• EXERCISE OBJECTIVE:
Lines before the one containing "order Intrinsic Autoregressive" are left out; return that line and every line after it exactly, through the end of the data below.

• DATA FOR THIS EXERCISE:
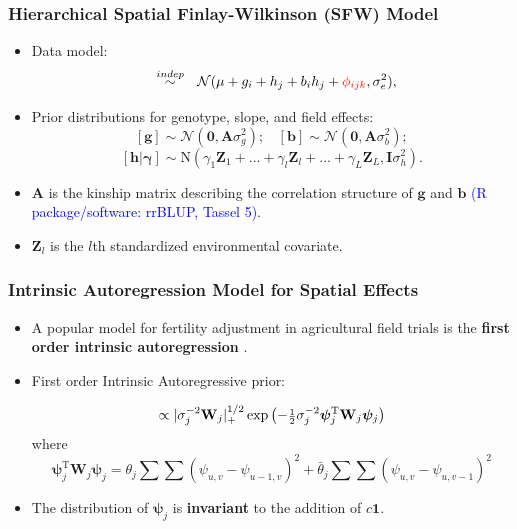\documentclass{beamer}
\newcommand{\bA}{\mathbf{A}}
\newcommand{\bphi}{{\bm\phi}}
\newcommand{\bpsi}{{\bm\psi}}
\newcommand{\bW}{\mathbf{W}}
\newcommand{\sT}{\mathrm{T}}
\newcommand{\bZ}{\mathbf{Z}}
\newcommand{\shalf}{\mbox{{\footnotesize$\frac{1}{2}$}}}
\newcommand{\red}[1]{\textcolor{red}{#1}}
\begin{document}
\begin{frame}
	\frametitle{Hierarchical Spatial Finlay-Wilkinson (SFW) Model}
	\begin{itemize}
	\item Data model:
\begin{equation*}
[y_{ijk} | \mu, \mathbf{g}, \mathbf{b}, \mathbf{h}, \red{\bphi} ] \ \ \overset{indep}{\sim} \ \  \mathcal{N}(\mu + g_i + h_j + b_i h_j + \red{\phi_{ijk}}, \sigma_e^2),
\end{equation*}

	\item Prior distributions for genotype, slope, and field effects:
	$$  [\mathbf{g}] \sim \mathcal{N}(\bm{0}, \bA \sigma_g^2); \ \ \ \ [\mathbf{b}] \sim \mathcal{N}(\bm{0}, \bA \sigma_b^2); $$
        $$[\mathbf{h}|\bm{\gamma}] \sim \mathrm{N}( \gamma_1 \bZ_1 + \dots + \gamma_l \bZ_l + \dots + \gamma_L \bZ_L
         , \mathbf{I} \sigma_h^2).$$
         \item $\bA$ is the kinship matrix describing the correlation structure of $\mathbf{g}$ and $\mathbf{b}$ \textcolor{blue}{(R package/software: rrBLUP, Tassel 5)}.
	\item $\bZ_{l}$ is the $l$th standardized environmental covariate.
	\end{itemize}
\end{frame}


\begin{frame}
	\frametitle{Intrinsic Autoregression Model for Spatial Effects}
	\begin{itemize}
	\item A popular model for fertility adjustment in agricultural field trials is the \textbf{first order intrinsic autoregression} \citep{besag1999bayesian,dutt:mond:2015}.

\item First order Intrinsic Autoregressive prior:

\begin{equation*}
[\bpsi_j|\theta_j,\sigma^2_j] \propto |\sigma^{-2}_j\bW_j|_+^{1/2}\exp\left( -\shalf\sigma^{-2}_j\bpsi_j^\sT \bW_j\bpsi_j\right)
\end{equation*}
where
\[\bpsi_j^\sT \bW_j\bpsi_j = \theta_j\sum\sum(\psi_{u,v} - \psi_{u-1,v})^2 + {\bar\theta}_j\sum\sum(\psi_{u,v} - \psi_{u,v-1})^2\]

\item  The distribution of $\pmb{\psi}_j$ is \textbf{invariant} to the addition of $c \bm{1}$.

	\end{itemize}

\end{frame}
\end{document}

• YOUR SOLUTION:
\item First order Intrinsic Autoregressive prior:

\begin{equation*}
[\bpsi_j|\theta_j,\sigma^2_j] \propto |\sigma^{-2}_j\bW_j|_+^{1/2}\exp\left( -\shalf\sigma^{-2}_j\bpsi_j^\sT \bW_j\bpsi_j\right)
\end{equation*}
where
\[\bpsi_j^\sT \bW_j\bpsi_j = \theta_j\sum\sum(\psi_{u,v} - \psi_{u-1,v})^2 + {\bar\theta}_j\sum\sum(\psi_{u,v} - \psi_{u,v-1})^2\]

\item  The distribution of $\pmb{\psi}_j$ is \textbf{invariant} to the addition of $c \bm{1}$.

	\end{itemize}

\end{frame}
\end{document}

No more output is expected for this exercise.